Another thing that makes a difference for me – I still attend services regularly, and that triggers memories, too.

I’m not flooded with them. They come to me in bits and pieces, and that’s how I’ve been writing them. But they seem to be turning into a cohesive whole.


It’s starting to feel like a book

Yesterday and the day before, I worked on my book, writing twice as much as I do most weeks.

For the first time since I joined a writing group on LinkedIn, for which I have to post a weekly word count, I felt like I was ahead of the game. So I started to edit, which I haven’t done for a while, and got a look at what I have.

Most of the editing I’m doing consists of fine-tuning – adding, deleting or changing words and phrases. I’ve also had to cut or move some larger chunks. Aside from that, I’m pleased with the way it’s turning out.

But it still feels pretentious to say I’m writing a book, even now that I’ve written a substantial part of it (maybe a third?), and even though I’ve announced it to the world on my blog.

The book started writing itself in my head in 2009. That’s how I’ve thought of it ever since, and it feels like a more accurate description than “I’m writing a book.” Before I was downsized last June, I’d only written the first couple of pages, and it didn’t feel like a book.

Recently, I’ve had encouragement about writing the book from more people who… aren’t my mother! I do think the subject – a memoir about losing my father – will resonate with a lot of people. There’s much that’s universal about mourning a parent, even though there are aspects that are unique to me as an individual, and as a Jewish mourner who said Kaddish for eleven months.
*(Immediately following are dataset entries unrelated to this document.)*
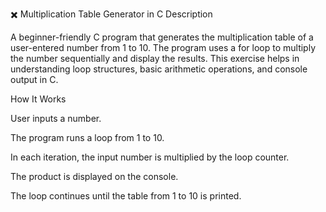 ✖️ Multiplication Table Generator in C
Description

A beginner-friendly C program that generates the multiplication table of a user-entered number from 1 to 10. The program uses a for loop to multiply the number sequentially and display the results. This exercise helps in understanding loop structures, basic arithmetic operations, and console output in C.

How It Works

User inputs a number.

The program runs a loop from 1 to 10.

In each iteration, the input number is multiplied by the loop counter.

The product is displayed on the console.

The loop continues until the table from 1 to 10 is printed.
I’ve also given much thought to what makes a synagogue (or any institution) a welcoming or comfortable place, how good things can come out of bad, what I value in people, and the changes in women’s ritual participation at synagogue. I think these themes are implicit in my story. I hope they will prove as compelling in book form as they’ve been in my head.

Why I’m writing my book

I’ve been thinking a lot lately about why I’m writing the book I’m writing, and especially about why I’m writing it now.

The book is a memoir about the year I lost my father, and it’s been percolating in my head for just over four years. My dad died in 2008, and sometimes I think it would have made sense to write about what I was going through at the time, if only as a way of processing his loss.

I did write three personal reflections for The Canadian Jewish News, which seemed to strike a chord with many people. I wrote about my eleven months of Kaddish, when I attended synagogue services twice daily to say the prayer that Jewish mourners say in the presence of a quorum of ten men (or men and women, at egalitarian servies).

The year was full of surprises for me. That I enjoyed the services – and sometimes actually had fun there – was probably the biggest surprise. There were life lessons, unanticipated new friendships, and long-lasting changes to my life and my outlook.

I found the year extremely compelling, but didn’t take notes or keep a journal at the time. I thought about it, but it didn’t feel right, almost as if a notebook would put distance between me and what I needed to experience.

I like to think that what I’ve lost by not taking notes, I’ve gained in perspective – and much of the year is still sharp in my mind.

I also like to think that good things can come from bad, and they did.

After my dad died, I was hungry to read books about mourning and loss. In a way, I’m writing a book I would have liked to read, but that’s not why I’m writing it.

When I worked as a reporter and campus page editor at The CJN, I advised student columnists who weren’t sure what to write about, to think about what they found compelling, and what kinds of things they were talking to their friends about.

In a way, I’m taking my own advice. I wasn’t looking to write a book; the book started writing itself in my head. But sometimes a subject is so compelling that it “asks” to be written about.

Maybe, if I find my subject compelling, other people will too.